MMNA
Security Academy 2026
📚 MODULE 2 OF 3
🔍 ANALYTICS MODULE

Search Processing Language (SPL) & Data Analysis

Master Splunk Queries & Security Analytics

Learn Splunk's query language to transform raw logs into actionable intelligence. Master data filtering, aggregation, and anomaly detection. Build searches for threat detection, incident investigation, and threat hunting. Understand search logic, piping commands, and statistical analysis. Create sophisticated security analytics queries that reveal threats hidden in massive datasets.

Introduction to SPL

Splunk's Powerful Query Language

🔤 What is Search Processing Language (SPL)?

SPL is Splunk's domain-specific query language. Like SQL for databases, SPL is the language for querying Splunk indexes. SPL enables security analysts to search, filter, extract, transform, and analyze events in vast log datasets. SPL is both simple for basic searches and sophisticated enough for complex analytics.

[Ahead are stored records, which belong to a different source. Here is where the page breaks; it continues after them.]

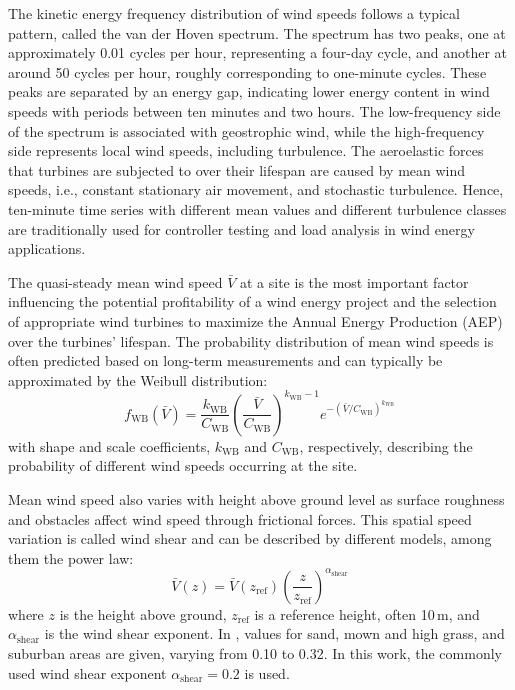 The kinetic energy frequency distribution of wind speeds follows a typical pattern, called the van der Hoven spectrum. The spectrum has two peaks, one at approximately 0.01 cycles per hour, representing a four-day cycle, and another at around 50 cycles per hour, roughly corresponding to one-minute cycles. These peaks are separated by an energy gap, indicating lower energy content in wind speeds with periods between ten minutes and two hours. The low-frequency side of the spectrum is associated with geostrophic wind, while the high-frequency side represents local wind speeds, including turbulence. The aeroelastic forces that turbines are subjected to over their lifespan are caused by mean wind speeds, i.e., constant stationary air movement, and stochastic turbulence. Hence, ten-minute time series with different mean values and different turbulence classes are traditionally used for controller testing and load analysis in wind energy applications.

The quasi-steady mean wind speed $\bar{V}$ at a site is the most important factor influencing the potential profitability of a wind energy project and the selection of appropriate wind turbines to maximize the Annual Energy Production (AEP) over the turbines' lifespan. The probability distribution of mean wind speeds is often predicted based on long-term measurements and can typically be approximated by the Weibull distribution:
\begin{equation}
    f_{\text{WB}}(\bar{V}) = \frac{k_{\text{WB}}}{C_{\text{WB}}}\left(\frac{\bar{V}}{C_{\text{WB}}}\right)^{k_{\text{WB}}-1}e^{- (\bar{V}/C_{\text{WB}})^{k_{\text{WB}}}}
\end{equation}
with shape and scale coefficients, $k_{\text{WB}}$ and $C_{\text{WB}}$, respectively, describing the probability of different wind speeds occurring at the site.

Mean wind speed also varies with height above ground level as surface roughness and obstacles affect wind speed through frictional forces. This spatial speed variation is called wind shear and can be described by different models, among them the power law:
\begin{equation}
    \bar{V}(z) =  \bar{V}(z_{\text{ref}})\left(\frac{z} {z_{\text{ref}} }\right)^{\alpha_{\text{shear}}} 
\end{equation}
where $z$ is the height above ground, $z_{\text{ref}}$ is a reference height, often 10\,m, and $\alpha_{\text{shear}}$ is the wind shear exponent. In \cite{Bianchi2007}, values for sand, mown and high grass, and suburban areas are given, varying from 0.10 to 0.32. In this work, the commonly used wind shear exponent $\alpha_{\text{shear}} = 0.2$ is used.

SPL Philosophy: "Start simple, then pipe." Every search starts with a basic query, then pipes results through commands that progressively refine data. Each pipe command takes output from the previous command, processes it, and passes results forward.

📌 Basic SPL Anatomy
A simple SPL search demonstrating core structure:
index=main sourcetype=firewall action=deny | stats count by dest_ip | where count>100
Breakdown:
index=main sourcetype=firewall: Search firewall logs
action=deny: Only denied connections
| stats count by dest_ip: Count denies per destination IP
| where count>100: Filter results: only IPs with 100+ denies

Result: Reveals potential attackers attempting mass scans

💡 Query Logic Awareness (High-Level)

Understanding SPL query logic prevents common mistakes and helps build powerful searches:

  • Search vs. Command Phase: Everything before first pipe (|) is search phase—filters events from indexes. After first pipe—command phase—processes matching events
  • Piping Flow: Output from one command becomes input to next. If command 1 returns 1000 events, command 2 processes those 1000 events
  • Order Matters: (index=main sourcetype=firewall | stats count) differs from (stats count | search index=main)—first is efficient (search then stats), second is inefficient (stats all data then filter)
  • Performance Principle: Filter early, process small datasets. Put most restrictive filters first in search phase to reduce events before commands
  • Field Requirements: Commands that reference fields require those fields exist in events. If field not extracted/parsed, command returns no results
💡 Key Insight: Efficient SPL thinking means filter aggressively in search phase to minimize events reaching command phase. A search returning 1 million events will be slow. A search returning 10,000 events will be fast, even with complex commands.

Data Analysis Concepts

Filtering, Aggregation & Anomaly Detection

🎯 Filtering & Aggregation Mindset

Security analysis fundamentally relies on filtering and aggregation. Filtering focuses on relevant data. Aggregation reveals patterns.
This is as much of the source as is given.